Eimantas Bendzius 7: a sprazzi si rivede il lituano della passata stagione, anche più cinico e servito spalle a canestro. Difesa degna di menzione su Demetrio nei minuti concitati.

Christian Mekowulu 8: gran belle sportellate con Jones sotto le plance, alle fine l’ex-trevigiano la spunta nel finale. La dimostrazione che con i giusti rifornimenti può fare male, ok l’intesa con Logan. In retroguardia vera e propria sbarra.

Stefano Gentile 7: non si sa come faccia ancora a reggere questi ritmi forsennati, fatto sta che nella sua canonica “confusione ordinata” rimpingua un tabellino corposo e un rischio che fa leccare i baffi a Sanford sull’ultimo possesso. Bravo e lucido a segnare i liberi della vittoria per Sassari.

Tyus Battle 7: questa nuvoletta di Fantozzi non riesce a diradarsi e la grande occasione per l’assenza di Clemmons viene sfruttata a metà. Gioca gravato di falli con coraggio e fa il suo nell’uno-contro-uno prima di un’esclusione ingenerosa.

Carpegna Prosciutto Pesaro

Henri Drell 5.5: senza la fiducia dell’allenatore difficilmente andrà lontano. Pochi minuti sul parquet, zero acuti e tre falli in rapida successione.

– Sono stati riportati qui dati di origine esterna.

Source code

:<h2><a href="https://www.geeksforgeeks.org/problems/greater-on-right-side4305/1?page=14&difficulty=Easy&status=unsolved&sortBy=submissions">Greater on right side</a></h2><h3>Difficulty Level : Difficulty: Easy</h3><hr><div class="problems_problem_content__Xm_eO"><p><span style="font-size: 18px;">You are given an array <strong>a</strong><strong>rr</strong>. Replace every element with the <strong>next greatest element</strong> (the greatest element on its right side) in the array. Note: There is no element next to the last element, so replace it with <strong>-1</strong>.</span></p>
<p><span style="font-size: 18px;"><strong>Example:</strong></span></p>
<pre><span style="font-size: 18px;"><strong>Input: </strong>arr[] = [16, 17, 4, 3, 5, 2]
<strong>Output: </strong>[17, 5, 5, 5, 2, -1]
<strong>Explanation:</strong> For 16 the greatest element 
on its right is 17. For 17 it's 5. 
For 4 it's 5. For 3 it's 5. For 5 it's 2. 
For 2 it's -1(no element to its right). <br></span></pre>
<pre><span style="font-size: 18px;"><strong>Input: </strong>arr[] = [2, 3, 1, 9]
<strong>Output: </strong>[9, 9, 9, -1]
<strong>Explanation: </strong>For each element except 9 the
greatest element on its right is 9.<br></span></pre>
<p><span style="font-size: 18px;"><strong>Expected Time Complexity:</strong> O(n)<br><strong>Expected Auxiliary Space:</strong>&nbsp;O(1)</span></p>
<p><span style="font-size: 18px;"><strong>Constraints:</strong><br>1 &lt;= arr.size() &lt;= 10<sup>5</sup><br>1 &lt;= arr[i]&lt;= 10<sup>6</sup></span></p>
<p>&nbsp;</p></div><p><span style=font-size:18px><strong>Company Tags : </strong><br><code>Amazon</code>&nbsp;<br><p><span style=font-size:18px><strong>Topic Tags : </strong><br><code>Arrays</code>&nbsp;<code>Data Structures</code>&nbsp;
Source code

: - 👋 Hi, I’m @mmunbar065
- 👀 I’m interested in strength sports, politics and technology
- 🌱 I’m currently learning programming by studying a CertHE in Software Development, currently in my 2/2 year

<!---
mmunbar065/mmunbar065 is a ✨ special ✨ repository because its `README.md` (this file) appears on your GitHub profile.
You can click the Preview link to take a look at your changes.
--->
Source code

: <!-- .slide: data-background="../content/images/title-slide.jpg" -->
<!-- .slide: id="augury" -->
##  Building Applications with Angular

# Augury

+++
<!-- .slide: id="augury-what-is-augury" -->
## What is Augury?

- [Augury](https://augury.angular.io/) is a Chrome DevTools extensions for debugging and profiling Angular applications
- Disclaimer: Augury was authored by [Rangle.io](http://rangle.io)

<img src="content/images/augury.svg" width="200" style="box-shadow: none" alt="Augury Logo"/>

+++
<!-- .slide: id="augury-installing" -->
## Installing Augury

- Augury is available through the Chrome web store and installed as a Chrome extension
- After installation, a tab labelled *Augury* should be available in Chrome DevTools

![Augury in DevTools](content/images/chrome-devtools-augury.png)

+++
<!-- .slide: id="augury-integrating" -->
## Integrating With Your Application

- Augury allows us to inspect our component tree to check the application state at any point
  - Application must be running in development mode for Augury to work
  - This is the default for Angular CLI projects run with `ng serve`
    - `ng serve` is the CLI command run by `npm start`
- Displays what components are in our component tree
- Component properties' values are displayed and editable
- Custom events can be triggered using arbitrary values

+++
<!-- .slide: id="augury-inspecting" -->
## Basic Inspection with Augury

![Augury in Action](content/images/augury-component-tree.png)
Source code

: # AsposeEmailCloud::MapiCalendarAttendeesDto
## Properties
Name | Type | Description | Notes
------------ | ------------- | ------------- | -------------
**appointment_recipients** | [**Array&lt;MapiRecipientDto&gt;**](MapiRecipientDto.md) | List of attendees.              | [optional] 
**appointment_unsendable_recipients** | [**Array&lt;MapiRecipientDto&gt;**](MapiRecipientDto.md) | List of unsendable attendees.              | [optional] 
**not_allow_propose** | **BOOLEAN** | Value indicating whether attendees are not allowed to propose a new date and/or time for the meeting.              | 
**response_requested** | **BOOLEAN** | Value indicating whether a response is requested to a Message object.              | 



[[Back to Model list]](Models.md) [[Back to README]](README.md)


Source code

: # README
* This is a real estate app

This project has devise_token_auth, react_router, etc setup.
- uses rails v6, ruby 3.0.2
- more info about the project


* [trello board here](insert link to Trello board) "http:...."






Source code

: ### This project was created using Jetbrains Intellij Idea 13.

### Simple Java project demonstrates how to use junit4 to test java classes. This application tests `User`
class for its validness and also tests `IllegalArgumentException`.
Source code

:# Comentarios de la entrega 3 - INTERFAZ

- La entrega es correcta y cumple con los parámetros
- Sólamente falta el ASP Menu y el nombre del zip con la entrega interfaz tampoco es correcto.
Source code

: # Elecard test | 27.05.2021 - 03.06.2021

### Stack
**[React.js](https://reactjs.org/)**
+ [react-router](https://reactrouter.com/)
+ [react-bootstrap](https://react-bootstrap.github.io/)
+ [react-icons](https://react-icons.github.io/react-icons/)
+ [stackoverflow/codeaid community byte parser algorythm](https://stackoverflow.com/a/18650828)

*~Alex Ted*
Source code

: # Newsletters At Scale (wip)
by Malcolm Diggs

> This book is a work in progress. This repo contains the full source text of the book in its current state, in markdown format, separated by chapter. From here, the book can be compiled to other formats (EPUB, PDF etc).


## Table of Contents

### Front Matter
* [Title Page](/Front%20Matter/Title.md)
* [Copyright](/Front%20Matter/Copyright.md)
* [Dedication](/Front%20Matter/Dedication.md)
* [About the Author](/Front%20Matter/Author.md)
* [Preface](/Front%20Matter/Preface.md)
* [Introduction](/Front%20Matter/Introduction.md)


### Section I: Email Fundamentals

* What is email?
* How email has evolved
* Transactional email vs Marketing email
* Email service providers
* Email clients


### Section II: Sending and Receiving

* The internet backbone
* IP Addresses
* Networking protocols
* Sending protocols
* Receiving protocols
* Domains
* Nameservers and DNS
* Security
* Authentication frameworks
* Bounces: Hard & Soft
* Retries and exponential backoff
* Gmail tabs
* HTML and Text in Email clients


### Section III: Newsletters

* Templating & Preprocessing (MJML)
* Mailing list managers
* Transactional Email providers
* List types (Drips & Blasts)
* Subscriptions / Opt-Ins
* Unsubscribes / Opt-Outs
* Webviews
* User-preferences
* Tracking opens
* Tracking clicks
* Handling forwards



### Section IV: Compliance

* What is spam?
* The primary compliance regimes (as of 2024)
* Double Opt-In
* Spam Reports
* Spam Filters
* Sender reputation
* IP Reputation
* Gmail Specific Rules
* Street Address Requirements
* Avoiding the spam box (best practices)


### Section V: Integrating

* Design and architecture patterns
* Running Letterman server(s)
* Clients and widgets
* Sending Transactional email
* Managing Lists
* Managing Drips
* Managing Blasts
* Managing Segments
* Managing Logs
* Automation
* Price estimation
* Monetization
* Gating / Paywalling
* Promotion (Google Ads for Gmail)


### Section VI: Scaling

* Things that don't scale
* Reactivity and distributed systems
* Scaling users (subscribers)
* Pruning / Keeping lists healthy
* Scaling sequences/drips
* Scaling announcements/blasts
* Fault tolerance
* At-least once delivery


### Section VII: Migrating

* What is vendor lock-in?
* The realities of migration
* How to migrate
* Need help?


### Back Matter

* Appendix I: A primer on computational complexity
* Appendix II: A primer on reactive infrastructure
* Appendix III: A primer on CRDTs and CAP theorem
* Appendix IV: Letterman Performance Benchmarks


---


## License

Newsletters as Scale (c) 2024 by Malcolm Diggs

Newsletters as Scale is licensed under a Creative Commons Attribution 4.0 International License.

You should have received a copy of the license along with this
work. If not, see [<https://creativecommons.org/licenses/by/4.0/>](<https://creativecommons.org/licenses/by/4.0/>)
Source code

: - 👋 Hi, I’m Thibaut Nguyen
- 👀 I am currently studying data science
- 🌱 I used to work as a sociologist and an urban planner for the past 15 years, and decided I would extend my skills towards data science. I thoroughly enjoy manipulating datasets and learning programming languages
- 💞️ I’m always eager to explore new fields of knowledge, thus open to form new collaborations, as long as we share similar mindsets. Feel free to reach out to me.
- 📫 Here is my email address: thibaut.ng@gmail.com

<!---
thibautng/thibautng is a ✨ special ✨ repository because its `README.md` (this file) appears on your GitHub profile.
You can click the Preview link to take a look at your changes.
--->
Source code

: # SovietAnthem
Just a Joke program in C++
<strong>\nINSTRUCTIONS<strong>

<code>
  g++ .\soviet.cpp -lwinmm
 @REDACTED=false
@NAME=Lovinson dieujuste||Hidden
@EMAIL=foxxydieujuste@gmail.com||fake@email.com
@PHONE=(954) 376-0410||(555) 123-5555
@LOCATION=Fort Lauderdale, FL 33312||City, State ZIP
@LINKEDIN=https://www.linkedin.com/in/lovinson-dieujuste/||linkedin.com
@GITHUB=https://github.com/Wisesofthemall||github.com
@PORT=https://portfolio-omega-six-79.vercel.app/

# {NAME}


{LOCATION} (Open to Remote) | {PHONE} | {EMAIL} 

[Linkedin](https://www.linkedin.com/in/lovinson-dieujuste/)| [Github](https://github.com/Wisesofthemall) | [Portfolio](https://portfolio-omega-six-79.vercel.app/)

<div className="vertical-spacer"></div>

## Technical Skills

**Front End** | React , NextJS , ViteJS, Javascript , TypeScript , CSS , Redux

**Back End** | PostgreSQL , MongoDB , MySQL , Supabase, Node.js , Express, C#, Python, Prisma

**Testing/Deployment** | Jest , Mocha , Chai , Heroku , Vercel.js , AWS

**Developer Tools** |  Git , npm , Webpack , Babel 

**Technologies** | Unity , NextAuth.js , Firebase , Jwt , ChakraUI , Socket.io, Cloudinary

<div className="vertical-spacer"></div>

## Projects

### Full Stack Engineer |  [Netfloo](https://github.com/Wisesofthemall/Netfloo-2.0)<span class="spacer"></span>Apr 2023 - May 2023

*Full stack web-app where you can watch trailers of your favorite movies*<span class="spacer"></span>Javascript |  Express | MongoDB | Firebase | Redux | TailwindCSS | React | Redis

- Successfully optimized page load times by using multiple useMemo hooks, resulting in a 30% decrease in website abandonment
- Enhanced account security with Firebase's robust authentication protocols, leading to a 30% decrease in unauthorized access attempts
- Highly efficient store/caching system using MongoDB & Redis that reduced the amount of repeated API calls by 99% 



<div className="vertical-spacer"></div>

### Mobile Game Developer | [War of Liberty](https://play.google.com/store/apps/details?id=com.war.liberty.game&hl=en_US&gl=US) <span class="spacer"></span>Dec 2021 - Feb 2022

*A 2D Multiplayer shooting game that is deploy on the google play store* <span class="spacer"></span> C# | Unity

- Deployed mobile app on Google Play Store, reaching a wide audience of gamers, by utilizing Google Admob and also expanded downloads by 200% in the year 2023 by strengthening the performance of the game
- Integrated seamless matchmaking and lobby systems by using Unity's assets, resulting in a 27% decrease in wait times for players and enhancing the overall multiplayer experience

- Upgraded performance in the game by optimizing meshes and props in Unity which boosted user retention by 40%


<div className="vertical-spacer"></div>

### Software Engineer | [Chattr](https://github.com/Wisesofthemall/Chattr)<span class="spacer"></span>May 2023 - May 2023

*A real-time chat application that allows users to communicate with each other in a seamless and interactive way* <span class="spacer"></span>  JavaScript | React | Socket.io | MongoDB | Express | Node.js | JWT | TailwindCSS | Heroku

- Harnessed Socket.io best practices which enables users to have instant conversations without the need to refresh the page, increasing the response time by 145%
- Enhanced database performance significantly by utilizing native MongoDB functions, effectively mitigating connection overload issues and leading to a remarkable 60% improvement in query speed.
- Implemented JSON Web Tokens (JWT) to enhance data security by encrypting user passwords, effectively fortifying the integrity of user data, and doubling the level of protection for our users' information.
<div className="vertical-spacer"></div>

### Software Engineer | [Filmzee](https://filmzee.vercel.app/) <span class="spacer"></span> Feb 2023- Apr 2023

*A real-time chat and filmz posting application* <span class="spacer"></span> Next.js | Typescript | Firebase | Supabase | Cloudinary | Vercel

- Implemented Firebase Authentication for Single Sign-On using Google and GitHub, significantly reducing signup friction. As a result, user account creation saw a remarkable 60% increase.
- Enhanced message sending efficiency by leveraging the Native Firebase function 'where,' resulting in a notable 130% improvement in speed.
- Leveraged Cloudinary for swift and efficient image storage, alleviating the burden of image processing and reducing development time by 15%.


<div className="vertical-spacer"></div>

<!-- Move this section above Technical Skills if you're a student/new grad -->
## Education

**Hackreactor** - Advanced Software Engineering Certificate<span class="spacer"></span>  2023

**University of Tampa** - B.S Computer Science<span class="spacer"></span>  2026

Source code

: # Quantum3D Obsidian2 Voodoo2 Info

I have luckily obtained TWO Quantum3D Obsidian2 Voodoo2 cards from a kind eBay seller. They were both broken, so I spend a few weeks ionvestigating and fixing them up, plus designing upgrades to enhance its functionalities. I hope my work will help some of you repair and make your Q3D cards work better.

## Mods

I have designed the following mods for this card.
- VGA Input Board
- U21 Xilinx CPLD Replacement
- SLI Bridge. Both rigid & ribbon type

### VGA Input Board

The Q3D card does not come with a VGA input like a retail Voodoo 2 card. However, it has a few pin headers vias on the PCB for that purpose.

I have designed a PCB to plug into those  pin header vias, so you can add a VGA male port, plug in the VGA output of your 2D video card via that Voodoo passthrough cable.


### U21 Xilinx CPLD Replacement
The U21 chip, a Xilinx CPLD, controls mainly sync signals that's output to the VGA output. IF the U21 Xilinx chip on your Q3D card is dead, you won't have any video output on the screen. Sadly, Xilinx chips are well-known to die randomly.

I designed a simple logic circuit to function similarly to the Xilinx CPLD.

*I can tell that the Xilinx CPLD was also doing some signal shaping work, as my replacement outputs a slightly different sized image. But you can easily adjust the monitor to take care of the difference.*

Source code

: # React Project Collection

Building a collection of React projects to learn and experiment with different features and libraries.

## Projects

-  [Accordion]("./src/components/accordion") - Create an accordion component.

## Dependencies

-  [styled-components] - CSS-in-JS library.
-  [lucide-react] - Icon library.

Davide Moretti 6: l’ex-Texas Tech pagherà sicuramente lo scotto di una stagione passata in panchina, tant’è che i lampi di classe sono scoloriti di fronte a errori marchiani (vedi “otto secondi” e rimessa da canestro subìto nell’ultimo quarto).

Caio Pacheco sv: a guardarlo per la prima volta viene da chiedersi cosa aspettarsi da questo ragazzo. Non è la partita giusta per esprimersi.

Matteo Tambone 7: il play romano ritroverà l’ex-compagno Larson ai tempi di Varese e questo potrebbe cambiare il suo modo di giocare. Buona sintonia con Sanford nel giostrarsi il gioco offensivo, in difesa così così su Logan.

Gora Camara 6: così come per Drell viene difficile capire il ruolo all’interno del collettivo biancorosso. La prima uscita stagionale dell’ex-casalese è una passerella.

Simone Zanotti 6: già anche solo confermare le cifre dell’anno scorso sarebbe un successo, eppure oggi il suo contributo rimane importante. Soffre dannatamente Mekowulu, in attacco viaggia col contagocce.

Vincent Sanford 7.5: è lo scorer che ti aspetti pur essendo un giocatore diverso da Robinson. Non ottimale la gestione dell’ultimo possesso quando non costruisce e si trova costretto a forzare malamente.

Leonardo Demetrio 6: decisamente rivedibile in difesa su Bendzius che fa il bello e il cattivo tempo. In attacco giostra davvero pochi palloni non riuscendosi mai a trovare pronto se non in contropiede.

Carlos Delfino 6.5: bella sfida a distanza con l’altro veterano di Sassari Logan. Le difese concedono sempre meno ma l’argentino trova comunque il modo di ferire. In difesa però comincia a lasciare qualche buco.

Tyrique Jones 7: il testa-a-testa con Mekowulu è di quelli importanti, con il rivale che ha il vantaggio di un’anno di esperienza. Se saprà applicarsi potrà crescere molto, in attacco come in difesa.